Each cylinder sports protrusions along its length called microtubule associated proteins, or MAPS. Some MAPS are bridges connecting the tubules to one another, forming the 3-D lattice that gives the cell its shape. Other MAPS, such as dynein and kinesin, are sidearm proteins (contractile spurs) that can extend and contract. Moving like the legs of a centipede, they act in a coordinated way to pass cytoplasm (cell fluid) along the tubule in bucket-brigade style, or to move organelles from one part of the cell to another. The cell’s workers—chromosomes, nuclei, mitochondria, neurotransmitter synaptic vesicles, liposomes, phagosomes, granules, ribosomes, and the like—all ride the microtubule conveyor belt, meaning that microtubules are in on every just about every important cellular function you can think of.

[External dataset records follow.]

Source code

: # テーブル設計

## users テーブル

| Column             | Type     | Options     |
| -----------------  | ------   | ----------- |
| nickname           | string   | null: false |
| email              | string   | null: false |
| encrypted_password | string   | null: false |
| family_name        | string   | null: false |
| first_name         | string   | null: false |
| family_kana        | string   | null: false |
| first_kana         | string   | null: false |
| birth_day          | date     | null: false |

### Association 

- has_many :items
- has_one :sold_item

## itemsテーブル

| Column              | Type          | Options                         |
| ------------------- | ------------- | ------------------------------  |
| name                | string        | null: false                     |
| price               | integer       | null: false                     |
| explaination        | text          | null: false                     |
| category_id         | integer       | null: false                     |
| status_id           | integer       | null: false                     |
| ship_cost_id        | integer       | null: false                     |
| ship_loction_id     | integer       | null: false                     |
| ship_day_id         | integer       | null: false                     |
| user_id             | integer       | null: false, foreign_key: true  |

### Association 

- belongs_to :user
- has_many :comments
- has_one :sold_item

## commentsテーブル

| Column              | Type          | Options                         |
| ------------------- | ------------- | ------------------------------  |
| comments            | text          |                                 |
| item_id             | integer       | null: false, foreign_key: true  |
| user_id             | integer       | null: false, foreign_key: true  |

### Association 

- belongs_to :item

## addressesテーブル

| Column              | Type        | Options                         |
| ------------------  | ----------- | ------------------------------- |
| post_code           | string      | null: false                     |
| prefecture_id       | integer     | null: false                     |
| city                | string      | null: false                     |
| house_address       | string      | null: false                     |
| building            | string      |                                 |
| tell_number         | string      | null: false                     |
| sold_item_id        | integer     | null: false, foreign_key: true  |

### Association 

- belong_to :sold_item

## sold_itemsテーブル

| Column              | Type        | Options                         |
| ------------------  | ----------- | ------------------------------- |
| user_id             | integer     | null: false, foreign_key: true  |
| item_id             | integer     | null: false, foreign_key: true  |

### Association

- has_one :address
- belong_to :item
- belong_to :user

Including reproduction. Remember those spindles forming and disappearing inside dividing cells in high school biology filmstrips? (I’m dating myself.) Those were microtu
bules helping to pull apart the doubling sets of chromosomes so that one cell could become two. Microtubules are also at work in cilia, the ubiquitous hairlike filaments that bacteria used to row themselves around your microscope slide. Cilia also line our mucous passages, and with the help of microtubules, they push materials up and down our body’s smallest corridors. It’s not an exaggeration to say that without microtubules, we wouldn’t be able to sense the world, swallow, grow, or, says Hameroff, remember our names.
That’s because brain cells are also full of these microtubular nets. Here they are not only conveyor belt and scaffolding, but also the builders and regulators of synaptic connections called dendritic spines. (The same spines that Donald O. Hebb said are responsible for opening a “dialogue” between two neurons so that learning can occur.) Microtubule assemblies are also present along the entire length of the spindly axon, and their branches are plugged directly into the neuron’s all-important membrane and into organelles such as the soccer-ball-shaped clathrins at the end of the axon. These clathrins control the release of neurotransmitter chemicals, which swim across the synapse, delivering the neuron’s signals. (In this last function, the microtubule has its finger in the very important pie of thought and feeling.)